Lying 100 metres underground at the European Centre for Particle Physics Research (CERN) in Geneva, the Large Hadron Collider (LHC) is the largest particle accelerator ever built. In operation since 2009, the LHC accelerates protons to 99.9999991% of the speed of light, and collides these protons head-on at four different collision points on the accelerator ring. The 2nd Institute of Physics is strongly engaged in the ATLAS experiment, situated on one of these four different collision points.

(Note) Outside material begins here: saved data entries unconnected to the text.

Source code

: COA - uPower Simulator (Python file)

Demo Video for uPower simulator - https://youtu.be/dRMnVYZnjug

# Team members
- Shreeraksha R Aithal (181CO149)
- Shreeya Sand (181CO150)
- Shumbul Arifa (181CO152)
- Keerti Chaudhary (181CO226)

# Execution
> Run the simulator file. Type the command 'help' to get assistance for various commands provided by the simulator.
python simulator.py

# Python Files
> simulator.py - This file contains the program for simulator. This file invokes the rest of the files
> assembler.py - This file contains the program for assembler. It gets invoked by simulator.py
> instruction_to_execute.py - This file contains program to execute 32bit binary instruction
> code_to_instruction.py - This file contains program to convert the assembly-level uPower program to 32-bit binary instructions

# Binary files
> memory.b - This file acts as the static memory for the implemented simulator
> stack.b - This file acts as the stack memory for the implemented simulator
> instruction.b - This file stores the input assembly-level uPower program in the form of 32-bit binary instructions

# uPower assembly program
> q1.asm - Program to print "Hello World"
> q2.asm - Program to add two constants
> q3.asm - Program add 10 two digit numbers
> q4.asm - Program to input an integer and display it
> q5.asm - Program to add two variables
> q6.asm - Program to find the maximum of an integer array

The data from these proton collisions, taken at a centre-of-mass energies of 7 TeV in 2010 to 13 TeV at present, is analysed by more than 3000 scientists at ATLAS to uncover the secrets of the fundamental constituents of nature. The ATLAS group at the institute is deeply engaged in the development and operation of the ATLAS detector, in data analysis of proton collisions, and in the development of IT infrastructure for Grid and Cloud computing.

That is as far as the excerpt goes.